Que signifient ces explications embarrassées ? Tout simplement que l'on déshabille Pierre pour habiller Paul. L'élargissement du dispositif de soutien à l'emploi des jeunes en entreprise, le SEJE, se fera au détriment d'autres programmes de la mission Travail et emploi. Puiser dans la réserve de cette mission n'y changera rien puisque la réserve existe justement pour abonder l'ensemble des programmes de la mission qui en auraient besoin.

Finalement, quels dispositifs et quels publics seront sacrifiés ? Dans le secteur non marchand, ce seront les contrats d'avenir, donc les bénéficiaires des minima sociaux, et les contrats d'accompagnement dans l'emploi, donc les personnes ayant des difficultés particulières d'insertion dans l'emploi ; dans le secteur marchand, les contrats d'insertion-revenu minimum d'activité, donc à nouveau les bénéficiaires de minima sociaux. La conclusion est évidente : une partie substantielle du plan de cohésion sociale est aujourd'hui sacrifiée par votre proposition de loi !

Dans ces conditions, l'impact de ces mesures sur l'emploi risque d'être nul, les effets d'aubaine et de substitution jouant à plein et les effets de seuil défavorisant les travailleurs âgés de vingt-six ans et plus.

En outre, soit les dispositifs sacrifiés tomberont en déshérence, soit ils seront financés par les collectivités locales : il reviendra encore une fois à celles-ci, en particulier aux départements, de régler la facture in fine.

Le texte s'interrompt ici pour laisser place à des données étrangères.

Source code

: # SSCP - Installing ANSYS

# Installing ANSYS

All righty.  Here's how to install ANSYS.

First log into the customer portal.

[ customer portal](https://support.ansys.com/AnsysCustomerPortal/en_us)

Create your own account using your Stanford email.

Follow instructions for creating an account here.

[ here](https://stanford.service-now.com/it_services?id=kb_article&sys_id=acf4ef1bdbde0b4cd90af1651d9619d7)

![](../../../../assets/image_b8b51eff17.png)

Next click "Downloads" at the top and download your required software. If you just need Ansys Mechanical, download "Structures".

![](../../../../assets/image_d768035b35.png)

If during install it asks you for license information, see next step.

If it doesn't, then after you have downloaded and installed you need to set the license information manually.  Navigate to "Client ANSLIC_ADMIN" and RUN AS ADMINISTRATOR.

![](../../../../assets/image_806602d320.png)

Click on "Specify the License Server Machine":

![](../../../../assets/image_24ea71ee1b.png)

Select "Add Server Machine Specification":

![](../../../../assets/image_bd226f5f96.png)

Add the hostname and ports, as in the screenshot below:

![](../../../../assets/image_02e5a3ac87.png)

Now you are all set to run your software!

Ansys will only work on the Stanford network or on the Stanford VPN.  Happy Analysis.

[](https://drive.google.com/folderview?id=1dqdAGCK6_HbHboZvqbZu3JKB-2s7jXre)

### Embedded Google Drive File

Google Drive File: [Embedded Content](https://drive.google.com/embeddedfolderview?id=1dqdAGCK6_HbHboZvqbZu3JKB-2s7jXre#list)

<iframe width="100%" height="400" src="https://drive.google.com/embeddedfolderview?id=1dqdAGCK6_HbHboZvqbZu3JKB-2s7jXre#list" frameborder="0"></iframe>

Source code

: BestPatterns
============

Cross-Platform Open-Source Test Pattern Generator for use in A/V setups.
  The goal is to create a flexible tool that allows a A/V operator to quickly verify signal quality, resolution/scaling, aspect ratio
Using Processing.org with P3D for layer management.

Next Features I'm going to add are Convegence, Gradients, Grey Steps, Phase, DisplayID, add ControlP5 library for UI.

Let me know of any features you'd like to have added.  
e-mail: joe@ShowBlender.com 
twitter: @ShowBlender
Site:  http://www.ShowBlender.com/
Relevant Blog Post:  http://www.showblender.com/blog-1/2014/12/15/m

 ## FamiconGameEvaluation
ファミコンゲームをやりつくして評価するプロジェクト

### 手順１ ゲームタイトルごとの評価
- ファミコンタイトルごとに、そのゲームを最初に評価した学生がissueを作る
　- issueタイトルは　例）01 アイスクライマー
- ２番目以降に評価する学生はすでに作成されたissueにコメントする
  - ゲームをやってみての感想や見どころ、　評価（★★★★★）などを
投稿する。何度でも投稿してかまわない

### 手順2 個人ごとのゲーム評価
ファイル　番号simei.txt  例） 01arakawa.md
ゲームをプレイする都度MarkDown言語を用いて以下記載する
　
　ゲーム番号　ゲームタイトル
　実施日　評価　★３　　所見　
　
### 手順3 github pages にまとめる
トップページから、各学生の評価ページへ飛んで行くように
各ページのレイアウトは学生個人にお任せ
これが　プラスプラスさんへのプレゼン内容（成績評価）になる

C'est un nouveau transfert de charges non compensé.

Enfin, étant donné le niveau du déficit public, toutes ces mesures seront, au bout du compte, financées par les générations futures : il appartiendra donc aux jeunes de financer l'insertion dans l'emploi qu'on leur propose aujourd'hui !

Et pourtant, les événements de ces dernières semaines dessinent en creux la méthode à suivre. Comme aux heures les plus graves, mais aussi les plus glorieuses, de notre histoire, nous devons tous ensemble nous retrousser les manches. Les Français et les partenaires sociaux sont assez mûrs pour retrouver cet esprit de responsabilité dont l'absence vient aujourd'hui sanctionner le recours aux facilités pratiquées et encouragées depuis des années.

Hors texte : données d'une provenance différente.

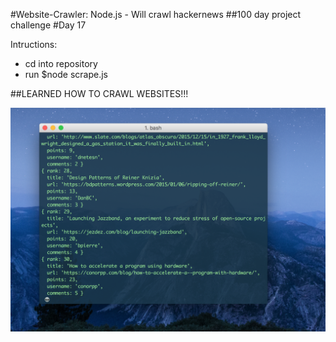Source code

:#Website-Crawler: Node.js - Will crawl hackernews
##100 day project challenge
#Day 17

Intructions:
- cd into repository
- run $node scrape.js

##LEARNED HOW TO CRAWL WEBSITES!!!

![screenshot](https://github.com/kennybatista/website-crawler/blob/master/screenshot.png)
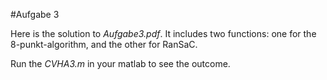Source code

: #Aufgabe 3

Here is the solution to *Aufgabe3.pdf*. It includes two functions: one for the 8-punkt-algorithm, and the other for RanSaC. 

Run the *CVHA3.m* in your matlab to see the outcome.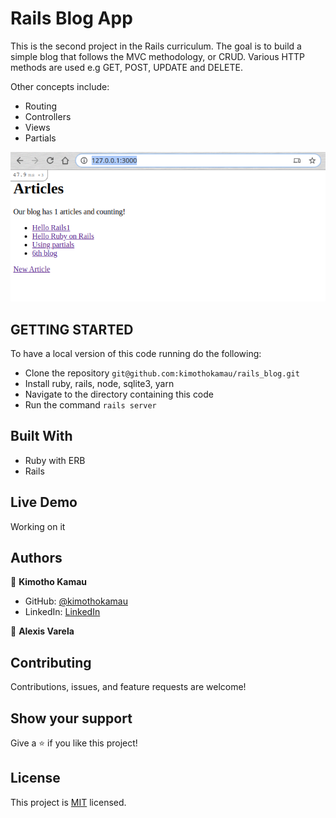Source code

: # Rails Blog App
This is the second project in the Rails curriculum. The goal is to build a simple blog that follows the MVC methodology, or CRUD.
Various HTTP methods are used e.g GET, POST, UPDATE and DELETE.

Other concepts include:
- Routing
- Controllers
- Views
- Partials

![screenshot](./app/assets/images/screenshot.png)
## GETTING STARTED
To have a local version of this code running do the following:
- Clone the repository `git@github.com:kimothokamau/rails_blog.git`
- Install ruby, rails, node, sqlite3, yarn
- Navigate to the directory containing this code
- Run the command `rails server` 

## Built With

- Ruby with ERB
- Rails

## Live Demo

Working on it

## Authors

👤 **Kimotho Kamau**

- GitHub: [@kimothokamau](https://github.com/kimothokamau)
- LinkedIn: [LinkedIn](https://www.linkedin.com/in/kimotho-kamau-6ab307185/)

👤 **Alexis Varela**

##  Contributing

Contributions, issues, and feature requests are welcome!

## Show your support

Give a ⭐️ if you like this project!

## License

This project is [MIT](./LICENSE) licensed.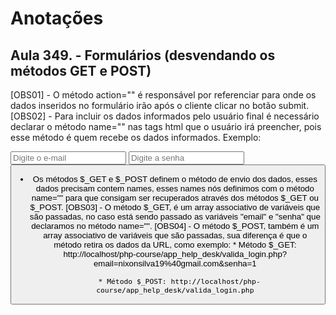 # Anotações
## Aula 349. - Formulários (desvendando os métodos GET e POST)
[OBS01] - O método action="" é responsável por referenciar para onde os dados inseridos no formulário irão após o cliente clicar no botão submit.
[OBS02] - Para incluir os dados informados pelo usuário final é necessário declarar o método name="" nas tags html que o usuário irá preencher, pois esse método é quem recebe os dados informados.
Exemplo:
    <form action="http://localhost/php-course/app_help_desk/valida_login.php ou somente valida_login.php" method="post">
        <input name="email" type="email" placeholder="Digite o e-mail">
        <input name="senha" type="password" placeholder="Digite a senha">
        <button type="submit">
    </form>
- Os métodos $_GET e $_POST definem o método de envio dos dados, esses dados precisam contem names, esses names nós definimos com o método name="" para que consigam ser recuperados através dos métodos $_GET ou $_POST.
[OBS03] - O método $_GET, é um array associativo de variáveis que são passadas, no caso está sendo passado as variáveis "email" e "senha" que declaramos no método name="". 
[OBS04] - O método $_POST, também é um array associativo de variáveis que são passadas, sua diferença é que o método retira os dados da URL, como exemplo:
        * Método $_GET: http://localhost/php-course/app_help_desk/valida_login.php?email=nixonsilva19%40gmail.com&senha=1

        * Método $_POST: http://localhost/php-course/app_help_desk/valida_login.php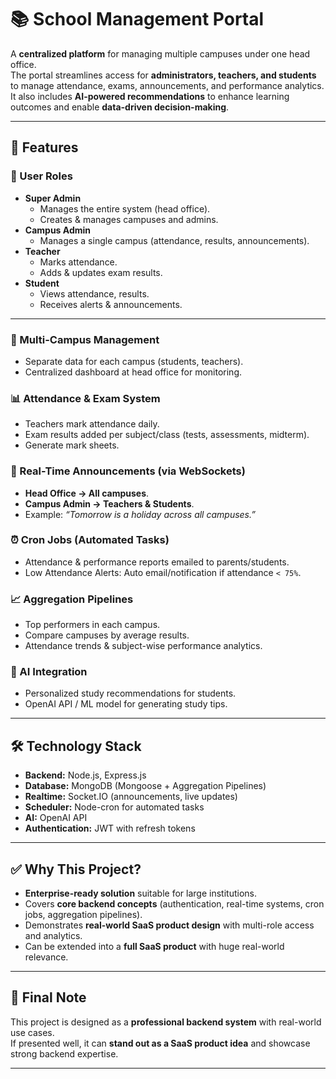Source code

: # 📚 School Management Portal

A **centralized platform** for managing multiple campuses under one head office.  
The portal streamlines access for **administrators, teachers, and students** to manage attendance, exams, announcements, and performance analytics.  
It also includes **AI-powered recommendations** to enhance learning outcomes and enable **data-driven decision-making**.

---

## 🚀 Features

### 🔑 User Roles
- **Super Admin**
  - Manages the entire system (head office).
  - Creates & manages campuses and admins.
- **Campus Admin**
  - Manages a single campus (attendance, results, announcements).
- **Teacher**
  - Marks attendance.
  - Adds & updates exam results.
- **Student**
  - Views attendance, results.
  - Receives alerts & announcements.

---

### 🏫 Multi-Campus Management
- Separate data for each campus (students, teachers).
- Centralized dashboard at head office for monitoring.

### 📊 Attendance & Exam System
- Teachers mark attendance daily.
- Exam results added per subject/class (tests, assessments, midterm).
- Generate mark sheets.

### 📢 Real-Time Announcements (via **WebSockets**)
- **Head Office → All campuses**.
- **Campus Admin → Teachers & Students**.
- Example: _“Tomorrow is a holiday across all campuses.”_

### ⏰ Cron Jobs (Automated Tasks)
- Attendance & performance reports emailed to parents/students.
- Low Attendance Alerts: Auto email/notification if attendance `< 75%`.

### 📈 Aggregation Pipelines
- Top performers in each campus.
- Compare campuses by average results.
- Attendance trends & subject-wise performance analytics.

### 🤖 AI Integration 
- Personalized study recommendations for students.
- OpenAI API / ML model for generating study tips.

---

## 🛠️ Technology Stack
- **Backend:** Node.js, Express.js  
- **Database:** MongoDB (Mongoose + Aggregation Pipelines)  
- **Realtime:** Socket.IO (announcements, live updates)  
- **Scheduler:** Node-cron for automated tasks  
- **AI:** OpenAI API 
- **Authentication:** JWT with refresh tokens  

---

## ✅ Why This Project?
- **Enterprise-ready solution** suitable for large institutions.  
- Covers **core backend concepts** (authentication, real-time systems, cron jobs, aggregation pipelines).  
- Demonstrates **real-world SaaS product design** with multi-role access and analytics.  
- Can be extended into a **full SaaS product** with huge real-world relevance.  

---

## 📌 Final Note
This project is designed as a **professional backend system** with real-world use cases.  
If presented well, it can **stand out as a SaaS product idea** and showcase strong backend expertise.  

---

Nous seuls, les politiques, continuons de camper sur des positions, des idées, des schémas, des réflexes d'un autre temps. Ne nous étonnons pas de voir s'accuser le décalage, paradoxe des paradoxes, source des désillusions les plus mobilisatrices et les plus désespérées, entre les représentés et leurs représentants, entre eux et nous, entre la nation et les citoyens, entre les inclus et les exclus, entre les riches et les pauvres, entre la droite et la gauche.

Mais force est de constater, au final, que toutes les questions intéressantes restent en suspens, malgré ce que vous nous proposez.

Combien d'emplois sont attendus de l'extension du SEJE ? Si l'on rapporte les 150 millions d'euros prévus au montant de l'aide mensuelle de 400 euros, ce sont 62 000 emplois qui pourront être créés par votre décision. Les contrats supports pourront-ils être indéfiniment renouvelés par une même entreprise ? En cas de rupture abusive d'un contrat support, le remboursement du SEJE par l'employeur sera-t-il prévu ? Autant de questions qu'il aurait été intéressant de vous poser. Mais il faut voter le texte en l'état !

Dès lors, le groupe de l'Union centriste-UDF, dans sa grande majorité, ne participera pas au vote.